Listed entries:
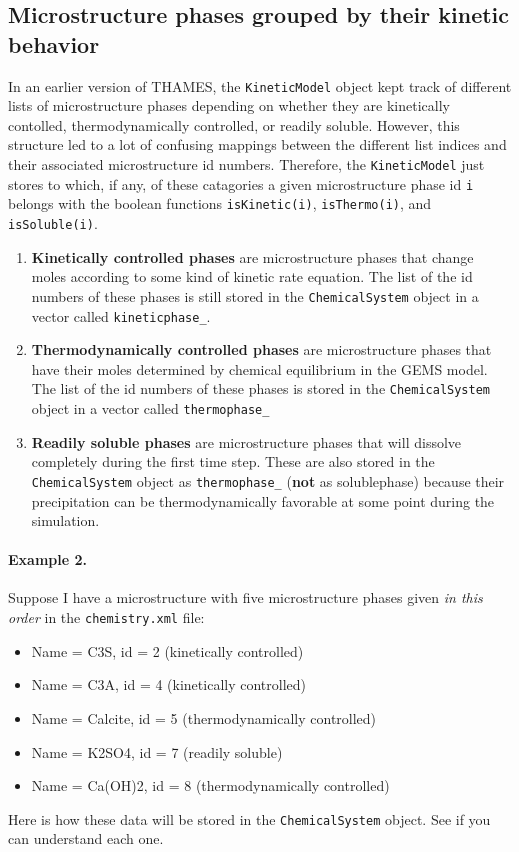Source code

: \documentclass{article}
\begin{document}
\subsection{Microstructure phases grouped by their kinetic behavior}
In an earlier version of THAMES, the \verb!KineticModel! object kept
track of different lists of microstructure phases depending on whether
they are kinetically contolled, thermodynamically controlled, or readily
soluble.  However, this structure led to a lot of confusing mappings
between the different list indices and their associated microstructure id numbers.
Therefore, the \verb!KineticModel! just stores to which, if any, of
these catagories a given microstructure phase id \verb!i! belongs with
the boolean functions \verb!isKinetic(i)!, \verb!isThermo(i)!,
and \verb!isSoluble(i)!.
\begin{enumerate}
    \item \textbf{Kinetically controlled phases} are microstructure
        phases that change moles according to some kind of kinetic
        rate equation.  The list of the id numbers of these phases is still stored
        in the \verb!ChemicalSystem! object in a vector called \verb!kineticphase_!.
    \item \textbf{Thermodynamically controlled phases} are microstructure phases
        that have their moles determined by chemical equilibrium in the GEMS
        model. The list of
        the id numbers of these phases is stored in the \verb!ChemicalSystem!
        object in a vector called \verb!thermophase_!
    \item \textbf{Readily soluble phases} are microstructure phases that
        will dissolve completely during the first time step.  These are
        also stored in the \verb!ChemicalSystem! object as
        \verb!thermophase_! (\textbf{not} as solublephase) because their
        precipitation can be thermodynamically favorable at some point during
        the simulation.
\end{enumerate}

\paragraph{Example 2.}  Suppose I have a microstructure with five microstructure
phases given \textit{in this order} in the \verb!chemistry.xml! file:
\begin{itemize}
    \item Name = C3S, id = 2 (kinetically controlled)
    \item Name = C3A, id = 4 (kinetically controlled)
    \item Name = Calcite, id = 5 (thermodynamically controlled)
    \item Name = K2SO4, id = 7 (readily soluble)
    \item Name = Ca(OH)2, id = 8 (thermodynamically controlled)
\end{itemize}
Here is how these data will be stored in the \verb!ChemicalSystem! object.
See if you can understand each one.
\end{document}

Work order:
Look above for the line with "phases that change" and the line with "in the \verb!ChemicalSystem! object in". Retype those two lines and every line between them exactly, adding nothing.

Solution to this task:
        phases that change moles according to some kind of kinetic
        rate equation.  The list of the id numbers of these phases is still stored
        in the \verb!ChemicalSystem! object in a vector called \verb!kineticphase_!.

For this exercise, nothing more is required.